3. Change extended attributes to mark new sources after the sync.

4. Unlock the locks acquired to perform self-heal.

### Transaction Optimizations:
As we saw earlier afr transaction for all the operations that modify data happens in 5 phases, i.e. it sends 5 operations on the network for every operation. In the following sections we will see optimizations already implemented in afr which reduce the number of operations on the network to just 1 per transaction in best case.

####Changelog-piggybacking
This optimization comes into picture when on same file descriptor, before write1's post op is complete write2's pre-op starts and the operations are succeeding. When writes come in that manner we can piggyback on the pre-op of write1 for write2 and somehow tell write1 that write2 will do the post-op that was supposed to be done by write1. So write1's post-op does not happen over network, write2's pre-op does not happen over network. This optimization does not hold if there are any failures in write1's phases.

####Delayed Post-op
This optimization just delays post-op of the write transaction(write1) by a pre-configured amount time to increase the probability of next write piggybacking on the pre-op done by write1.

With the combination of these two optimizations for operations like full file copy which are write intensive operations, what will essentially happen is for the first write a pre-op will happen. Then for the last write on the file post-op happens. So for all the write transactions between first write and last write afr reduced network operations from 5 to 3.

####Eager-locking:
This optimization comes into picture when only one file descriptor is open on the file and performing writes just like in the previous optimization. What this optimization does is it takes a full file lock on the file irrespective of the offset, size of the write, so that lock acquired by write1 can be piggybacked by write2 and write2 takes the responsibility of unlocking it. both write1, write2 will have same lock owner and afr takes the responsibility of serializing overlapping writes so that replication consistency is maintained.

With the combination of these optimizations for operations like full file copy which are write intensive operations, what will essentially happen is for the first write a pre-op, full-file lock will happen.

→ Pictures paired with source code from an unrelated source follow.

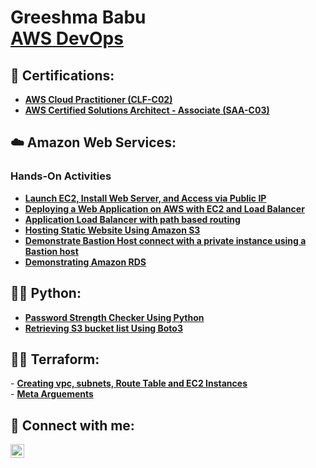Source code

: <h1>Greeshma Babu<br/><a href="https://www.linkedin.com/in/greeshma-babu/">AWS DevOps</a> <a href="https://www.linkedin.com/in/greeshma-babu/"> </a>

<h2>📄 Certifications:</h2>

- <b><a href="https://github.com/Greeshma-Babu-tech/Certficates/blob/main/AWS%20Certified%20Cloud%20Practitioner%20certificate.pdf">AWS Cloud Practitioner (CLF-C02)</a></b>
- <b><a href="https://github.com/Greeshma-Babu-tech/Certficates/blob/main/AWS%20Certified%20Solutions%20Architect%20-%20Associate%20certificate.pdf">AWS Certified Solutions Architect - Associate (SAA-C03)</a></b>


<h2>☁️ Amazon Web Services:</h2>
<b><h3>Hands-On Activities</h3></b>

- <b><a href="https://github.com/Greeshma-Babu-tech/AWS/blob/main/Hosting%20a%20Web%20app%20on%20EC2.pdf">Launch EC2, Install Web Server, and Access via Public IP </a></b>
- <b><a href="https://github.com/Greeshma-Babu-tech/AWS/blob/main/Deploying%20a%20Web%20Application%20on%20AWS%20%20with%20EC2%20and%20Load%20Balancer.pdf">Deploying a Web Application on AWS  with EC2 and Load Balancer</a></b>
- <b><a href="https://github.com/Greeshma-Babu tech/AWS/blob/main/Application%20Load%20Balancer%20with%20path%20based%20routing/ALB%20with%20path%20based%20routing.pdf">Application Load Balancer with path based routing
 </a></b>
 - <b><a href="https://github.com/Greeshma-Babu-tech/AWS/tree/main/Hosting%20static%20Website%20using%20Amazone%20S3">Hosting Static Website Using Amazon S3 </a></b>
- <b><a href="https://github.com/Greeshma-Babu-tech/AWS-Hands-On-Activities/blob/main/Demonstrate%20Bastion%20Host%20connect%20with%20a%20private%20instance%20using%20a%20Bastion%20host.pdf">Demonstrate Bastion Host connect with a private instance using a Bastion host </a></b>
- <b><a href="https://github.com/Greeshma-Babu-tech/AWS-Hands-On-Activities/blob/main/Demonstrating%20Amazon%20RDS.pdf">Demonstrating Amazon RDS</a></b>


<h2>👨‍💻 Python:</h2>

- <b><a href="https://github.com/Greeshma-Babu-tech/Python/blob/main/Password%20Strength%20Checker">Password Strength Checker Using Python</a></b>
- <b><a href="https://github.com/Greeshma-Babu-tech/AWS/blob/main/AWS-%20Retrieving%20S3%20bucket%20list.pdf">Retrieving S3 bucket list Using Boto3 </a></b>

  
<h2>👨‍💻 Terraform:</h2>
- <b><a href="https://github.com/Greeshma-Babu-tech/Terraform/tree/main/01-VPC%2CSubnet%2C%20Route%20table%20%26EC2">Creating vpc, subnets, Route Table and EC2 Instances</a></b></br>
- <b><a href="https://github.com/Greeshma-Babu-tech/Terraform/tree/main/02-Meta-Arguements">Meta Arguements</a></b>
<h2> 🤳 Connect with me:</h2>


[<img align="left" alt="Greeshma | LinkedIn" width="22px" src="https://cdn.jsdelivr.net/npm/simple-icons@v3/icons/linkedin.svg" />][linkedin]



[twitter]: https://twitter.com
[linkedin]: https://www.linkedin.com/in/greeshma-babu/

Then for the last write on the file post-op, unlock happens. So for all the write transactions between first write and last write afr reduced network operations from 5 to 1.

###Quorum in afr:
To avoid split-brains, afr employs the following quorum policies.
 - In replica set with odd number of bricks, replica set is said to be in quorum if more than half of the bricks are up.
 - In replica set with even number of bricks, if more than half of the bricks are up then it is said to be in quorum but if number of bricks that are up is equal to number of bricks that are down then, it is said to be in quorum if the first brick is also up in the set of bricks that are up.

When quorum is not met in the replica set then modify operations on the mount are not allowed by afr.

###Self-heal daemon and Index translator usage by afr:

####Index xlator:
On each brick index xlator is loaded. This xlator keeps track of what is happening in afr's pre-op and post-op. If there is an ongoing I/O or a pending self-heal, changelog xattrs would have non-zero values. Whenever xattrop/fxattrop fop (pre-op, post-ops are done using these fops) comes to index xlator a link (with gfid as name of the file on which the fop is performed) is added in <brick>/.glusterfs/indices/xattrop directory. If the value returned by the fop is zero the link is removed from the index otherwise it is kept until zero is returned in the subsequent xattrop/fxattrop fops.

####Self-heal-daemon:
self-heal-daemon process keeps running on each machine of the trusted storage pool. This process has afr xlators of all the volumes which are started. Its job is to crawl indices on bricks that are local to that machine. If any of the files represented by the gfid of the link name need healing and automatically heal them. This operation is performed every 10 minutes for each replica set. Additionally when a brick comes online also this operation is performed.